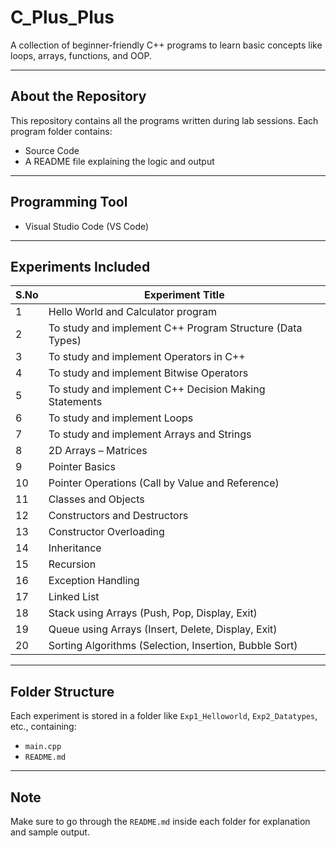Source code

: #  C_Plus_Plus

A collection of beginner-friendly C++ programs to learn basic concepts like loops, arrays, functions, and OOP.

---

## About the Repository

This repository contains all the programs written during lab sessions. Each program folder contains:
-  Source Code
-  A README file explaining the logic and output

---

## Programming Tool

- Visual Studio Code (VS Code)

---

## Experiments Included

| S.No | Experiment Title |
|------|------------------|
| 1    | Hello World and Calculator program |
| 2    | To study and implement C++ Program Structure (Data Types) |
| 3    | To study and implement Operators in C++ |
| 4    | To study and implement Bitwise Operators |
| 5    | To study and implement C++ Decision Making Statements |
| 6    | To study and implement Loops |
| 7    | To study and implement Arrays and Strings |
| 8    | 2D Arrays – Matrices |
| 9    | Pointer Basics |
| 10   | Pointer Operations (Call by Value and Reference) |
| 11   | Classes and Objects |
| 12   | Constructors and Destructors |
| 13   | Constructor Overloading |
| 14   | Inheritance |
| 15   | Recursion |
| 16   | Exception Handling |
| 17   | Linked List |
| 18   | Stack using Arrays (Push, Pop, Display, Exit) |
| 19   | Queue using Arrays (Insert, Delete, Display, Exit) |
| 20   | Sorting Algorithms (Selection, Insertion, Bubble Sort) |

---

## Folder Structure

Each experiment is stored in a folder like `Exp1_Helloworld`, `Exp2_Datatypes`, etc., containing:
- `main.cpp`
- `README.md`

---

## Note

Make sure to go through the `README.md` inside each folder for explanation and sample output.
--------------------------------------------------
Pick out every line above that contains the word "Operators" and copy it.

| 3    | To study and implement Operators in C++ |
| 4    | To study and implement Bitwise Operators |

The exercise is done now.